EXERCISE DESCRIPTION:
Within the lines below, find those that hold the string "Autogenerated" and copy each one.

(INFORMATION PROVIDED Opens)

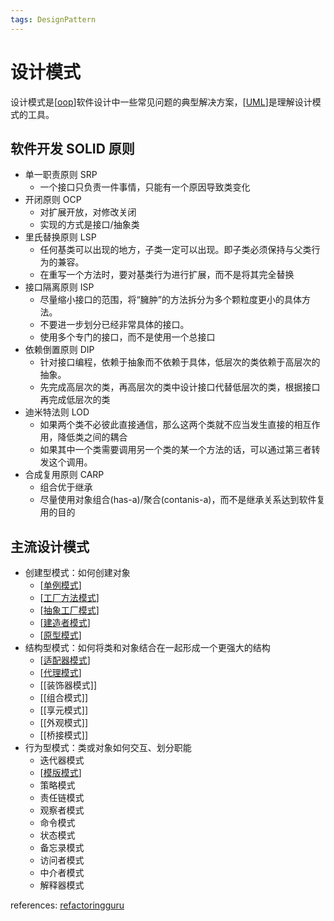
 ```yaml
---
tags: DesignPattern
---
```


# 设计模式

设计模式是[[oop]]软件设计中一些常见问题的典型解决方案，[[UML]]是理解设计模式的工具。

## 软件开发 SOLID 原则

- 单一职责原则 SRP
  - 一个接口只负责一件事情，只能有一个原因导致类变化
- 开闭原则 OCP
  - 对扩展开放，对修改关闭
  - 实现的方式是接口/抽象类
- 里氏替换原则 LSP
  - 任何基类可以出现的地方，子类一定可以出现。即子类必须保持与父类行为的兼容。
  - 在重写一个方法时，要对基类行为进行扩展，而不是将其完全替换
- 接口隔离原则 ISP
  - 尽量缩小接口的范围，将“臃肿”的方法拆分为多个颗粒度更小的具体方法。
  - 不要进一步划分已经非常具体的接口。
  - 使用多个专门的接口，而不是使用一个总接口
- 依赖倒置原则 DIP
  - 针对接口编程，依赖于抽象而不依赖于具体，低层次的类依赖于高层次的抽象。
  - 先完成高层次的类，再高层次的类中设计接口代替低层次的类，根据接口再完成低层次的类
- 迪米特法则 LOD
  - 如果两个类不必彼此直接通信，那么这两个类就不应当发生直接的相互作用，降低类之间的耦合
  - 如果其中一个类需要调用另一个类的某一个方法的话，可以通过第三者转发这个调用。
- 合成复用原则 CARP
  - 组合优于继承
  - 尽量使用对象组合(has-a)/聚合(contanis-a)，而不是继承关系达到软件复用的目的

## 主流设计模式

- 创建型模式：如何创建对象
  - [[单例模式]]
  - [[工厂方法模式]]
  - [[抽象工厂模式]]
  - [[建造者模式]]
  - [[原型模式]]
- 结构型模式：如何将类和对象结合在一起形成一个更强大的结构
  - [[适配器模式]]
  - [[代理模式]]
  - [[装饰器模式]]
  - [[组合模式]]
  - [[享元模式]]
  - [[外观模式]]
  - [[桥接模式]]
- 行为型模式：类或对象如何交互、划分职能
  - 迭代器模式
  - [[模版模式]]
  - 策略模式
  - 责任链模式
  - 观察者模式
  - 命令模式
  - 状态模式
  - 备忘录模式
  - 访问者模式
  - 中介者模式
  - 解释器模式

references: [refactoringguru](https://refactoringguru.cn/design-patterns/)

[//begin]: # "Autogenerated link references for markdown compatibility"
[oop]: oop.md "面向对象"
[uml]: ../tools/UML.md "UML类图"
[单例模式]: creational/单例模式.md "单例"
[工厂方法模式]: creational/工厂方法模式.md "工厂方法"
[抽象工厂模式]: creational/抽象工厂模式.md "抽象工厂"
[建造者模式]: creational/建造者模式.md "建造者"
[原型模式]: creational/原型模式.md "原型"
[适配器模式]: structural/适配器模式.md "适配器"
[代理模式]: structural/代理模式.md "代理模式"
[模版模式]: behavioral/模版模式.md "模版"
[//end]: # "Autogenerated link references"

(INFORMATION PROVIDED Closes)

ANSWER TO THIS EXERCISE:
[//begin]: # "Autogenerated link references for markdown compatibility"
[//end]: # "Autogenerated link references"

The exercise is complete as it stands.